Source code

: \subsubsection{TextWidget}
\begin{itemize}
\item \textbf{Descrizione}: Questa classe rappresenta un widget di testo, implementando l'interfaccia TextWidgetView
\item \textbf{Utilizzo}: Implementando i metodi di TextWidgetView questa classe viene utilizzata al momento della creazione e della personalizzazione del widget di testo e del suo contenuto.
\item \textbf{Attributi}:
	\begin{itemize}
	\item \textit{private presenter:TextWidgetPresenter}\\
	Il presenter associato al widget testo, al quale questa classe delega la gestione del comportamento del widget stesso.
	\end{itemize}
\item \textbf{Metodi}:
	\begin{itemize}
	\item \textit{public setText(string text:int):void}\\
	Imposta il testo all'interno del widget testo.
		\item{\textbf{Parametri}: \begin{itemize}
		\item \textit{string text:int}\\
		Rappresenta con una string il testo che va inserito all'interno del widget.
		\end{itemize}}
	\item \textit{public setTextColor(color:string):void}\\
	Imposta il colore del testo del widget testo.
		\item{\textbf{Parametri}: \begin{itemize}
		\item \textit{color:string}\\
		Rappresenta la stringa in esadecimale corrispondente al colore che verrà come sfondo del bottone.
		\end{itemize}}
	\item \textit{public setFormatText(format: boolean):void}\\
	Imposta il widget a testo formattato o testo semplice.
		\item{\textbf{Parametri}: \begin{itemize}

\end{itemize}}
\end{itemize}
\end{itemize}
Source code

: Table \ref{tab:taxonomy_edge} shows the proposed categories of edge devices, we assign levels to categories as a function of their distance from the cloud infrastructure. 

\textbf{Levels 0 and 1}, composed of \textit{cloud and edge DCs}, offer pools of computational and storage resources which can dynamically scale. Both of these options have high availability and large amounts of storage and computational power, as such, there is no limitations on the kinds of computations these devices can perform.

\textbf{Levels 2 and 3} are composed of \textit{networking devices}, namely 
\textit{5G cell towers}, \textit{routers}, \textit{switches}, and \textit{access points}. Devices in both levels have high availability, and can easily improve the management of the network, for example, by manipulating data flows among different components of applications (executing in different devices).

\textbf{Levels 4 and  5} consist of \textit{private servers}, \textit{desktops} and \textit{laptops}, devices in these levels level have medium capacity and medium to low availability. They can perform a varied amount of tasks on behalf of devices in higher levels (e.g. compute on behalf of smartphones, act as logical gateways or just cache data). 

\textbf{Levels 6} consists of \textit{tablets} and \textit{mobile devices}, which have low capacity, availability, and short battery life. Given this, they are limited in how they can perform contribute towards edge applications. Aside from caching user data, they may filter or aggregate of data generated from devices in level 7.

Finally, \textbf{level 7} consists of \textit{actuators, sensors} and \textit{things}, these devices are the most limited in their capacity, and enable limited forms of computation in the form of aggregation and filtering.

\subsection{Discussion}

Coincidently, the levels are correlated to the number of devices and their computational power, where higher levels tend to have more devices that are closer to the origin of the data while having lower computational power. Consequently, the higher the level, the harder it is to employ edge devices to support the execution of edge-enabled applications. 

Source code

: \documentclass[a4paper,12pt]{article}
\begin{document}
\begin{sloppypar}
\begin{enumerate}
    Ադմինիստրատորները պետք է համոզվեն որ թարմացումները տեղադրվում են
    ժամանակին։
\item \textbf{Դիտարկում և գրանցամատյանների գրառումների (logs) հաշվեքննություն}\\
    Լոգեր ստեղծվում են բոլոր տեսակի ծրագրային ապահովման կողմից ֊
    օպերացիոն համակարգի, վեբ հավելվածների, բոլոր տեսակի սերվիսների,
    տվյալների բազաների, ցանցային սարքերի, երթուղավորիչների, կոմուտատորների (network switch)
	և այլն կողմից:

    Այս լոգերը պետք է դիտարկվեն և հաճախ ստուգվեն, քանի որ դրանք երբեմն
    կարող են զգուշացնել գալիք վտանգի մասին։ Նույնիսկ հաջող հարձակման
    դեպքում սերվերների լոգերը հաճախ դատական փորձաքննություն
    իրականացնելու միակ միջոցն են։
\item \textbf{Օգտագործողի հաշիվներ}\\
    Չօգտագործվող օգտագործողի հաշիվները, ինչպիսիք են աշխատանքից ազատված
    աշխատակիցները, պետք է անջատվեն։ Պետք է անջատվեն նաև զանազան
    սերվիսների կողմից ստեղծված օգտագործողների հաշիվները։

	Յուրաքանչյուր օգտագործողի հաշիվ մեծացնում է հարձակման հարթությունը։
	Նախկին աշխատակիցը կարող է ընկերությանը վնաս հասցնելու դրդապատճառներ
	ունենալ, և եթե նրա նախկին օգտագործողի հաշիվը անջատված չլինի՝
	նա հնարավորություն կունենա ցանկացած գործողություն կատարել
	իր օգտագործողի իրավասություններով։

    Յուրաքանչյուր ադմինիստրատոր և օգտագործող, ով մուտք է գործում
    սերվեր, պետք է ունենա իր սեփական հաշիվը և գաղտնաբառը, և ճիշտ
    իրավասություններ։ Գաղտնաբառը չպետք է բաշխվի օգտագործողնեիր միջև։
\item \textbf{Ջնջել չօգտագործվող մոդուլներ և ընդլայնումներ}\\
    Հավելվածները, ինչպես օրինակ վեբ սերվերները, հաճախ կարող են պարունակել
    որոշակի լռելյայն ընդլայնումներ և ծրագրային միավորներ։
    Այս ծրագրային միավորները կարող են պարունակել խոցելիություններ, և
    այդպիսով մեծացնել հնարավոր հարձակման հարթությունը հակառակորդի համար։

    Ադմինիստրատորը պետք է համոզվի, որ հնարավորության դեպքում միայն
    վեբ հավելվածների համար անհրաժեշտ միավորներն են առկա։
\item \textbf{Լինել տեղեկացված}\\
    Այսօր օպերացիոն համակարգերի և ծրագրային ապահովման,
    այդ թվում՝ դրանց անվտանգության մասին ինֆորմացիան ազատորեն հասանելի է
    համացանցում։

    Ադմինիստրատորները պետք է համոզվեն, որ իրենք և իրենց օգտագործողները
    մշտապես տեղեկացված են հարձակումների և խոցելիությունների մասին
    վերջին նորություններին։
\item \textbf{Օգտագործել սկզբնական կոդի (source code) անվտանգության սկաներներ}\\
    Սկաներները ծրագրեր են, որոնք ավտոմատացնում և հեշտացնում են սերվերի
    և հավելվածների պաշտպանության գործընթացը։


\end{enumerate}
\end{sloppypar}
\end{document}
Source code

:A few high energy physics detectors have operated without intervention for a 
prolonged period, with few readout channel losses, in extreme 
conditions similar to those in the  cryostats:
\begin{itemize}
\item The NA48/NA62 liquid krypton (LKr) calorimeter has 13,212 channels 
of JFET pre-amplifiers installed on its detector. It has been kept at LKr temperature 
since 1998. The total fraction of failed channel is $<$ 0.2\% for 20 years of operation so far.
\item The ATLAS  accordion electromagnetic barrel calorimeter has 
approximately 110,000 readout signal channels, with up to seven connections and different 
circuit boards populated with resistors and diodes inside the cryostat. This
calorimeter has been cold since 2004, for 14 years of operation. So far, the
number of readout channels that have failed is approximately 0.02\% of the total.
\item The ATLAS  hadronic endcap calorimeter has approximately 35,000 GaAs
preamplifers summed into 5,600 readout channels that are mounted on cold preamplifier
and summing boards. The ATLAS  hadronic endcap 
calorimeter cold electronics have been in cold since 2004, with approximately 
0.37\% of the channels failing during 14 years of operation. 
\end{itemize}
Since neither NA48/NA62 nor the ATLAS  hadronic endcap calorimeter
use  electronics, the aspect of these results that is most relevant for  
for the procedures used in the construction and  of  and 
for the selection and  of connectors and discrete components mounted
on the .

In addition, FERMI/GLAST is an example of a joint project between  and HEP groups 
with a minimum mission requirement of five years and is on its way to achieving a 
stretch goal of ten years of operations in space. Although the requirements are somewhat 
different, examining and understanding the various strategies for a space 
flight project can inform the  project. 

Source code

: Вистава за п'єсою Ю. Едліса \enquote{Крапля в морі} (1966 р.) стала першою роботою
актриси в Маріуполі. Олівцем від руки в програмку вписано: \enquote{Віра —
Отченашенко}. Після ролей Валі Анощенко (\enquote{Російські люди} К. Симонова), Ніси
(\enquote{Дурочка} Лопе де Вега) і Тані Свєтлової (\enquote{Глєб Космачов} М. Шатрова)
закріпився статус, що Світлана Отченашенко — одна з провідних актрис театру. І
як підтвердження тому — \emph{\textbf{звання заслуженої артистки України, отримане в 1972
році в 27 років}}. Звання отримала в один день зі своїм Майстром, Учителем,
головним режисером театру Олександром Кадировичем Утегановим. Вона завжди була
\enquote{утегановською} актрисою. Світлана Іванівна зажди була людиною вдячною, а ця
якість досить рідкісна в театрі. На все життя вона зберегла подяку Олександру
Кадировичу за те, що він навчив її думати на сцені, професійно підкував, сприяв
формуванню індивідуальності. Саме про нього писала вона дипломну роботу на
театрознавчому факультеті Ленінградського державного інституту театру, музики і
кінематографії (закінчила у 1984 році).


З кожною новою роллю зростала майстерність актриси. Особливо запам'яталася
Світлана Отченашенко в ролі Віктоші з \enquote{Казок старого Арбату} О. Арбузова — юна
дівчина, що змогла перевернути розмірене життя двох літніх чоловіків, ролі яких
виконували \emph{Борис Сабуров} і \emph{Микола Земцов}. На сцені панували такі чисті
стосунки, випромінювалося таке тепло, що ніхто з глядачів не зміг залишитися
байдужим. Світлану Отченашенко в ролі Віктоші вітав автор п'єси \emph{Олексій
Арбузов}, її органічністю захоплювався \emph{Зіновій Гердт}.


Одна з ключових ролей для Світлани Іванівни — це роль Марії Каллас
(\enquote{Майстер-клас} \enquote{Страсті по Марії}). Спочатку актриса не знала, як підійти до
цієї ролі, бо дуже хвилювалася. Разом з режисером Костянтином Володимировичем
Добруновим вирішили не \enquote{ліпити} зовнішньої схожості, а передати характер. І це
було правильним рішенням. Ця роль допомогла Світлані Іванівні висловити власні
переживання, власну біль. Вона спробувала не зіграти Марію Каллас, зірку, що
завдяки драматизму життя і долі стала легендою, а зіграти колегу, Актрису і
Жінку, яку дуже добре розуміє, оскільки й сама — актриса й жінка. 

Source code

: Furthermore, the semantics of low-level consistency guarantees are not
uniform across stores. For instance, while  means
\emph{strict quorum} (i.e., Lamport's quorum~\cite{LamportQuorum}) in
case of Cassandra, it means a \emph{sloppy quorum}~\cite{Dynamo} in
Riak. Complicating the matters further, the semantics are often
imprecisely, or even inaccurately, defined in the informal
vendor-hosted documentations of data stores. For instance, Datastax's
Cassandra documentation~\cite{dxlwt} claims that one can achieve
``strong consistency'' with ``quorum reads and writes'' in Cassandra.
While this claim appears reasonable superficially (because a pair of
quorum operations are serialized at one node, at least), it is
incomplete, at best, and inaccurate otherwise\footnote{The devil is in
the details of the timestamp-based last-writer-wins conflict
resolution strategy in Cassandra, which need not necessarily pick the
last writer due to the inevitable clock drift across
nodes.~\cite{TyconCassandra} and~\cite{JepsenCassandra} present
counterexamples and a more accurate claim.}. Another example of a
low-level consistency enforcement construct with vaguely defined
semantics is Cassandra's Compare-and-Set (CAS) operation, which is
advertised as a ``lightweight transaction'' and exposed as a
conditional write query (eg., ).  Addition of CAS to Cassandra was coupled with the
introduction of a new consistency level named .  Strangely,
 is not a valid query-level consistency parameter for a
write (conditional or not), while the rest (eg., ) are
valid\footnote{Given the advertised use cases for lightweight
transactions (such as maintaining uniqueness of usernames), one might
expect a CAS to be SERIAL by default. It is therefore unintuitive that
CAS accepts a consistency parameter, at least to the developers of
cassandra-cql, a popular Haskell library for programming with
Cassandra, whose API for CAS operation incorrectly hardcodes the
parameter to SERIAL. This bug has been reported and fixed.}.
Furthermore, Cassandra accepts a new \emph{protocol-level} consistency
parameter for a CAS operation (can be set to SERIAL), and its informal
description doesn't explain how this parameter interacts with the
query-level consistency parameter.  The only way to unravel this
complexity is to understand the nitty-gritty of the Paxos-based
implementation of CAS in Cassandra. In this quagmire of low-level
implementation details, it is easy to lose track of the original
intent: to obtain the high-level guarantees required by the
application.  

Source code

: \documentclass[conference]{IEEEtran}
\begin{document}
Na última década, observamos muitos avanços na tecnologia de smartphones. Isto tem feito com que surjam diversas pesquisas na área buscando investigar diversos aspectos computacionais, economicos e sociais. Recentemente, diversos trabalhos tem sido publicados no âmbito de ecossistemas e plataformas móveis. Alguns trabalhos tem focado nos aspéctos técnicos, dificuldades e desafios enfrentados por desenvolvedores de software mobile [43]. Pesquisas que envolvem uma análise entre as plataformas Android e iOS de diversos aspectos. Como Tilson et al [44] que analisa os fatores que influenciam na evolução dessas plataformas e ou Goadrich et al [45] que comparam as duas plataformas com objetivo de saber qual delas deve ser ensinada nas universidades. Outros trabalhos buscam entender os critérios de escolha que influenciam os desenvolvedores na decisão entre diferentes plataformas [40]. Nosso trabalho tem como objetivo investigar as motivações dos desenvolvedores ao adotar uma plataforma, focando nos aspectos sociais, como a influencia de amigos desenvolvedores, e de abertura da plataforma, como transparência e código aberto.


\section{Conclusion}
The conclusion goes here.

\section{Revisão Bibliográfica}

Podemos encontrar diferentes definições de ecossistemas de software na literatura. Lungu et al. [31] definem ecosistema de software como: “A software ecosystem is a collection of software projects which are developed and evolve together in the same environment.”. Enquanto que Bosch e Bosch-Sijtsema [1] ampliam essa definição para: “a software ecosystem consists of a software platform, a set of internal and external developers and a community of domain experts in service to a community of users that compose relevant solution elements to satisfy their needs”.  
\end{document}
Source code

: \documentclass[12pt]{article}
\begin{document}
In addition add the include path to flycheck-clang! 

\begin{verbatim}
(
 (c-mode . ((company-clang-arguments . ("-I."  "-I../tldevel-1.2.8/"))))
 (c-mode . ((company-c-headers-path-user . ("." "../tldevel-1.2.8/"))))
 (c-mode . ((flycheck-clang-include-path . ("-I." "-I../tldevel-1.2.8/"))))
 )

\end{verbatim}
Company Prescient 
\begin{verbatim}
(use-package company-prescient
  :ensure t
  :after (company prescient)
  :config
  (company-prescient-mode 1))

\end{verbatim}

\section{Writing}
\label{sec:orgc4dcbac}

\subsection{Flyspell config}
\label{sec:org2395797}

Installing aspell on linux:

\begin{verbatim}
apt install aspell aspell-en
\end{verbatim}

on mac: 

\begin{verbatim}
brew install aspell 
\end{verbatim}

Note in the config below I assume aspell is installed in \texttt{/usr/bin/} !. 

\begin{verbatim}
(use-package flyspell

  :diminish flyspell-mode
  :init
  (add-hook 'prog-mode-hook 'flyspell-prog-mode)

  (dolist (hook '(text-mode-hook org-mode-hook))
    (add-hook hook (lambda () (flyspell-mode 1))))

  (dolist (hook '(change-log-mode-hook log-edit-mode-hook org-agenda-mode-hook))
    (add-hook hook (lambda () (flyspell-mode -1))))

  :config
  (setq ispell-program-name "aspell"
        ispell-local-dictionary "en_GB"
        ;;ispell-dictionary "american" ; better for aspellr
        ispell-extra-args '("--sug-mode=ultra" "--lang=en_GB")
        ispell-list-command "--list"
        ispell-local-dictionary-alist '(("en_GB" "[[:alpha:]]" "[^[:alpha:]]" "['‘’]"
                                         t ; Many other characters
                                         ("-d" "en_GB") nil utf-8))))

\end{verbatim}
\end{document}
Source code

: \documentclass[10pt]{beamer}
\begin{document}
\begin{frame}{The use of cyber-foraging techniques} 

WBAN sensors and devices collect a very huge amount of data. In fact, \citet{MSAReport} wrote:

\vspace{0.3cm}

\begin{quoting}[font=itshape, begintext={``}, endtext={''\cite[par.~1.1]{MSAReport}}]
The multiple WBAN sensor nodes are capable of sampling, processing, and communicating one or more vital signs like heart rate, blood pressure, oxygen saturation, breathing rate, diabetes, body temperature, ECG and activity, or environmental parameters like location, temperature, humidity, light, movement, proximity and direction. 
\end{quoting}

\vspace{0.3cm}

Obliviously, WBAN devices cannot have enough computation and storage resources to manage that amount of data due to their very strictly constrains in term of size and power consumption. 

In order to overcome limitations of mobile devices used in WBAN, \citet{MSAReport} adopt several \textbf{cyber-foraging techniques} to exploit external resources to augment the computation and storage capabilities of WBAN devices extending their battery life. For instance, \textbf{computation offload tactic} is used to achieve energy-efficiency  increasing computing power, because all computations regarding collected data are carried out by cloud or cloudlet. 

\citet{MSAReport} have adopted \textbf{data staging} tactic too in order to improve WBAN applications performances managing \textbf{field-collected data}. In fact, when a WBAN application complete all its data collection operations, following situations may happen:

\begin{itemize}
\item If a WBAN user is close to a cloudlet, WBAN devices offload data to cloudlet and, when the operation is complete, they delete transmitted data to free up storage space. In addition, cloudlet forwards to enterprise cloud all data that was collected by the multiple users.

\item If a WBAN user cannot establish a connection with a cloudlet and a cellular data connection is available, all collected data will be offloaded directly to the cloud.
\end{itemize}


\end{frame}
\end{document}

= = = =

In the entries above, one line contains "головним режисером театру" and another contains "панували такі чисті". Reproduce exactly those two lines and the lines between them, nothing else.

THE COMPLETED TASK >>
головним режисером театру Олександром Кадировичем Утегановим. Вона завжди була
\enquote{утегановською} актрисою. Світлана Іванівна зажди була людиною вдячною, а ця
якість досить рідкісна в театрі. На все життя вона зберегла подяку Олександру
Кадировичу за те, що він навчив її думати на сцені, професійно підкував, сприяв
формуванню індивідуальності. Саме про нього писала вона дипломну роботу на
театрознавчому факультеті Ленінградського державного інституту театру, музики і
кінематографії (закінчила у 1984 році).


З кожною новою роллю зростала майстерність актриси. Особливо запам'яталася
Світлана Отченашенко в ролі Віктоші з \enquote{Казок старого Арбату} О. Арбузова — юна
дівчина, що змогла перевернути розмірене життя двох літніх чоловіків, ролі яких
виконували \emph{Борис Сабуров} і \emph{Микола Земцов}. На сцені панували такі чисті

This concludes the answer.